__SUPPLIED MATERIAL__.
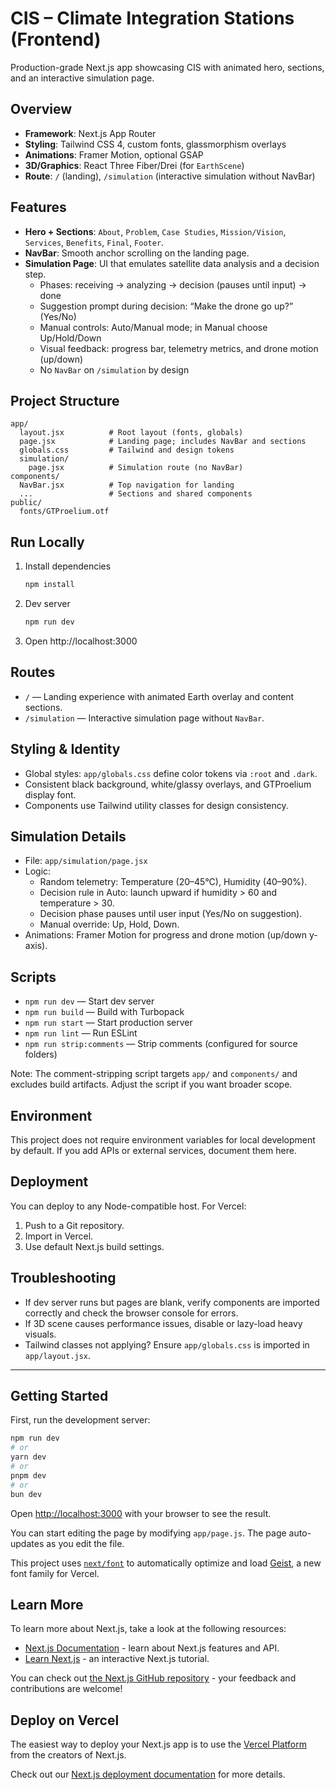 # CIS – Climate Integration Stations (Frontend)

Production-grade Next.js app showcasing CIS with animated hero, sections, and an interactive simulation page.

## Overview

- **Framework**: Next.js App Router
- **Styling**: Tailwind CSS 4, custom fonts, glassmorphism overlays
- **Animations**: Framer Motion, optional GSAP
- **3D/Graphics**: React Three Fiber/Drei (for `EarthScene`)
- **Route**: `/` (landing), `/simulation` (interactive simulation without NavBar)

## Features

- **Hero + Sections**: `About`, `Problem`, `Case Studies`, `Mission/Vision`, `Services`, `Benefits`, `Final`, `Footer`.
- **NavBar**: Smooth anchor scrolling on the landing page.
- **Simulation Page**: UI that emulates satellite data analysis and a decision step.
  - Phases: receiving → analyzing → decision (pauses until input) → done
  - Suggestion prompt during decision: “Make the drone go up?” (Yes/No)
  - Manual controls: Auto/Manual mode; in Manual choose Up/Hold/Down
  - Visual feedback: progress bar, telemetry metrics, and drone motion (up/down)
  - No `NavBar` on `/simulation` by design

## Project Structure

```
app/
  layout.jsx          # Root layout (fonts, globals)
  page.jsx            # Landing page; includes NavBar and sections
  globals.css         # Tailwind and design tokens
  simulation/
    page.jsx          # Simulation route (no NavBar)
components/
  NavBar.jsx          # Top navigation for landing
  ...                 # Sections and shared components
public/
  fonts/GTProelium.otf
```

## Run Locally

1. Install dependencies
   ```bash
   npm install
   ```
2. Dev server
   ```bash
   npm run dev
   ```
3. Open http://localhost:3000

## Routes

- `/` — Landing experience with animated Earth overlay and content sections.
- `/simulation` — Interactive simulation page without `NavBar`.

## Styling & Identity

- Global styles: `app/globals.css` define color tokens via `:root` and `.dark`.
- Consistent black background, white/glassy overlays, and GTProelium display font.
- Components use Tailwind utility classes for design consistency.

## Simulation Details

- File: `app/simulation/page.jsx`
- Logic:
  - Random telemetry: Temperature (20–45°C), Humidity (40–90%).
  - Decision rule in Auto: launch upward if humidity > 60 and temperature > 30.
  - Decision phase pauses until user input (Yes/No on suggestion).
  - Manual override: Up, Hold, Down.
- Animations: Framer Motion for progress and drone motion (up/down y-axis).

## Scripts

- `npm run dev` — Start dev server
- `npm run build` — Build with Turbopack
- `npm run start` — Start production server
- `npm run lint` — Run ESLint
- `npm run strip:comments` — Strip comments (configured for source folders)

Note: The comment-stripping script targets `app/` and `components/` and excludes build artifacts. Adjust the script if you want broader scope.

## Environment

This project does not require environment variables for local development by default. If you add APIs or external services, document them here.

## Deployment

You can deploy to any Node-compatible host. For Vercel:

1. Push to a Git repository.
2. Import in Vercel.
3. Use default Next.js build settings.

## Troubleshooting

- If dev server runs but pages are blank, verify components are imported correctly and check the browser console for errors.
- If 3D scene causes performance issues, disable or lazy-load heavy visuals.
- Tailwind classes not applying? Ensure `app/globals.css` is imported in `app/layout.jsx`.

---

## Getting Started

First, run the development server:

```bash
npm run dev
# or
yarn dev
# or
pnpm dev
# or
bun dev
```

Open [http://localhost:3000](http://localhost:3000) with your browser to see the result.

You can start editing the page by modifying `app/page.js`. The page auto-updates as you edit the file.

This project uses [`next/font`](https://nextjs.org/docs/app/building-your-application/optimizing/fonts) to automatically optimize and load [Geist](https://vercel.com/font), a new font family for Vercel.

## Learn More

To learn more about Next.js, take a look at the following resources:

- [Next.js Documentation](https://nextjs.org/docs) - learn about Next.js features and API.
- [Learn Next.js](https://nextjs.org/learn) - an interactive Next.js tutorial.

You can check out [the Next.js GitHub repository](https://github.com/vercel/next.js) - your feedback and contributions are welcome!

## Deploy on Vercel

The easiest way to deploy your Next.js app is to use the [Vercel Platform](https://vercel.com/new?utm_medium=default-template&filter=next.js&utm_source=create-next-app&utm_campaign=create-next-app-readme) from the creators of Next.js.

Check out our [Next.js deployment documentation](https://nextjs.org/docs/app/building-your-application/deploying) for more details.
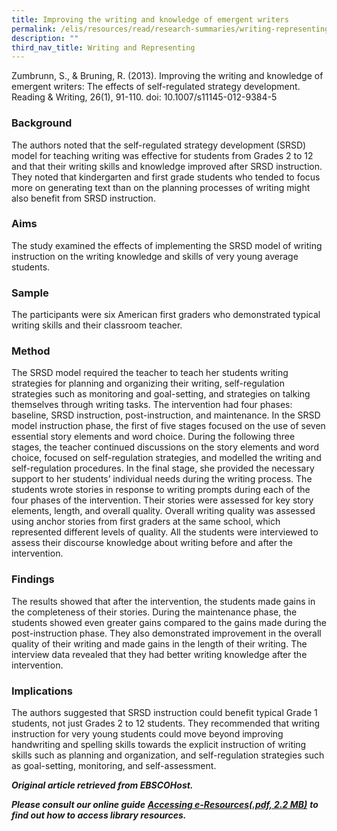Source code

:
 ```yaml
---
title: Improving the writing and knowledge of emergent writers
permalink: /elis/resources/read/research-summaries/writing-representing/improving-writing-and-knowledge-writers/
description: ""
third_nav_title: Writing and Representing
---
```

Zumbrunn, S., & Bruning, R. (2013). Improving the writing and knowledge of emergent writers: The effects of self-regulated strategy development. Reading & Writing, 26(1), 91-110. doi: 10.1007/s11145-012-9384-5

### Background

The authors noted that the self-regulated strategy development (SRSD) model for teaching writing was effective for students from Grades 2 to 12 and that their writing skills and knowledge improved after SRSD instruction. They noted that kindergarten and first grade students who tended to focus more on generating text than on the planning processes of writing might also benefit from SRSD instruction.

### Aims

The study examined the effects of implementing the SRSD model of writing instruction on the writing knowledge and skills of very young average students.

### Sample

The participants were six American first graders who demonstrated typical writing skills and their classroom teacher.

### Method

The SRSD model required the teacher to teach her students writing strategies for planning and organizing their writing, self-regulation strategies such as monitoring and goal-setting, and strategies on talking themselves through writing tasks. The intervention had four phases: baseline, SRSD instruction, post-instruction, and maintenance. In the SRSD model instruction phase, the first of five stages focused on the use of seven essential story elements and word choice. During the following three stages, the teacher continued discussions on the story elements and word choice, focused on self-regulation strategies, and modelled the writing and self-regulation procedures. In the final stage, she provided the necessary support to her students’ individual needs during the writing process. The students wrote stories in response to writing prompts during each of the four phases of the intervention. Their stories were assessed for key story elements, length, and overall quality. Overall writing quality was assessed using anchor stories from first graders at the same school, which represented different levels of quality. All the students were interviewed to assess their discourse knowledge about writing before and after the intervention.

### Findings

The results showed that after the intervention, the students made gains in the completeness of their stories. During the maintenance phase, the students showed even greater gains compared to the gains made during the post-instruction phase. They also demonstrated improvement in the overall quality of their writing and made gains in the length of their writing. The interview data revealed that they had better writing knowledge after the intervention.

### Implications

The authors suggested that SRSD instruction could benefit typical Grade 1 students, not just Grades 2 to 12 students. They recommended that writing instruction for very young students could move beyond improving handwriting and spelling skills towards the explicit instruction of writing skills such as planning and organization, and self-regulation strategies such as goal-setting, monitoring, and self-assessment.


_**Original article retrieved from EBSCOHost.**_  

_**Please consult our online guide**_ **_[Accessing e-Resources(.pdf, 2.2 MB)](https://academyofsingaporeteachers-moe-edu-sg-admin.cwp.sg/elis/resources/read/research-summaries/writing-and-representing/18e45074-6b1b-4ac7-811f-1a8da16c4f81 "Accessing e-Resources")_** [](https://academyofsingaporeteachers-moe-edu-sg-admin.cwp-stg.sg/docs/librariesprovider2/resouces-docs/accessing-e-resources.pdf?sfvrsn=669bb0ad_4)_**to find out how to access library resources.**_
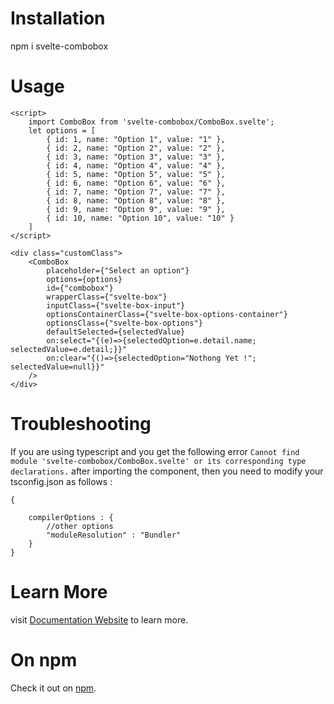 # Installation

 npm i svelte-combobox

# Usage

```
<script>
    import ComboBox from 'svelte-combobox/ComboBox.svelte';
    let options = [
        { id: 1, name: "Option 1", value: "1" },
        { id: 2, name: "Option 2", value: "2" },
        { id: 3, name: "Option 3", value: "3" },
        { id: 4, name: "Option 4", value: "4" },
        { id: 5, name: "Option 5", value: "5" },
        { id: 6, name: "Option 6", value: "6" },
        { id: 7, name: "Option 7", value: "7" },
        { id: 8, name: "Option 8", value: "8" },
        { id: 9, name: "Option 9", value: "9" },
        { id: 10, name: "Option 10", value: "10" }
    ]
</script>

<div class="customClass">
    <ComboBox 
        placeholder={"Select an option"}
        options={options} 
        id={"combobox"} 
        wrapperClass={"svelte-box"}
        inputClass={"svelte-box-input"}
        optionsContainerClass={"svelte-box-options-container"}
        optionsClass={"svelte-box-options"}
        defaultSelected={selectedValue}
        on:select="{(e)=>{selectedOption=e.detail.name; selectedValue=e.detail;}}"
        on:clear="{()=>{selectedOption="Nothong Yet !"; selectedValue=null}}"
    />
</div>
```
# Troubleshooting

If you are using typescript and you get the following error ```Cannot find module 'svelte-combobox/ComboBox.svelte' or its corresponding type declarations.``` after importing the component, then you need to modify your tsconfig.json as follows :
```
{

    compilerOptions : {
        //other options
        "moduleResolution" : "Bundler"
    }
}
```

# Learn More
visit [Documentation Website](https://sourabhpatel1.github.io/combobox-docs/) to learn more.

# On npm
Check it out on [npm](https://www.npmjs.com/package/svelte-combobox?activeTab=code).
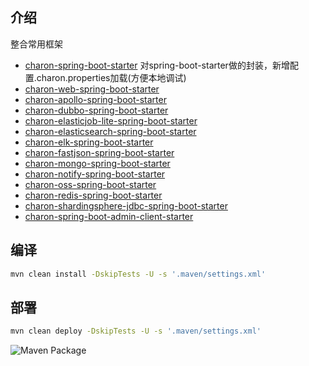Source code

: ## 介绍

整合常用框架

* [charon-spring-boot-starter](./charon-spring-boot-starters/charon-spring-boot-starter)  对spring-boot-starter做的封装，新增配置.charon.properties加载(方便本地调试)
* [charon-web-spring-boot-starter](./charon-spring-boot-starters/charon-web-spring-boot-starter) 
* [charon-apollo-spring-boot-starter](./charon-spring-boot-starters/charon-apollo-spring-boot-starter) 
* [charon-dubbo-spring-boot-starter](./charon-spring-boot-starters/charon-dubbo-spring-boot-starter) 
* [charon-elasticjob-lite-spring-boot-starter](./charon-spring-boot-starters/charon-elasticjob-lite-spring-boot-starter) 
* [charon-elasticsearch-spring-boot-starter](./charon-spring-boot-starters/charon-elasticsearch-spring-boot-starter) 
* [charon-elk-spring-boot-starter](./charon-spring-boot-starters/charon-elk-spring-boot-starter) 
* [charon-fastjson-spring-boot-starter](./charon-spring-boot-starters/charon-fastjson-spring-boot-starter) 
* [charon-mongo-spring-boot-starter](./charon-spring-boot-starters/charon-mongo-spring-boot-starter) 
* [charon-notify-spring-boot-starter](./charon-spring-boot-starters/charon-notify-spring-boot-starter) 
* [charon-oss-spring-boot-starter](./charon-spring-boot-starters/charon-oss-spring-boot-starter) 
* [charon-redis-spring-boot-starter](./charon-spring-boot-starters/charon-redis-spring-boot-starter) 
* [charon-shardingsphere-jdbc-spring-boot-starter](./charon-spring-boot-starters/charon-shardingsphere-jdbc-spring-boot-starter) 
* [charon-spring-boot-admin-client-starter](./charon-spring-boot-starters/charon-spring-boot-admin-client-starter) 

## 编译

```bash
mvn clean install -DskipTests -U -s '.maven/settings.xml'
```

## 部署
```bash
mvn clean deploy -DskipTests -U -s '.maven/settings.xml'
```
![Maven Package](https://github.com/harvies/charon/workflows/Maven%20Package/badge.svg)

__EXERCISE__. As listed above, the lines from the line with "## Styling & Identity" to the line with "- Decision rule" are to be echoed exactly, with both ends included and nothing added.

__SOLVED EXERCISE__.
## Styling & Identity

- Global styles: `app/globals.css` define color tokens via `:root` and `.dark`.
- Consistent black background, white/glassy overlays, and GTProelium display font.
- Components use Tailwind utility classes for design consistency.

## Simulation Details

- File: `app/simulation/page.jsx`
- Logic:
  - Random telemetry: Temperature (20–45°C), Humidity (40–90%).
  - Decision rule in Auto: launch upward if humidity > 60 and temperature > 30.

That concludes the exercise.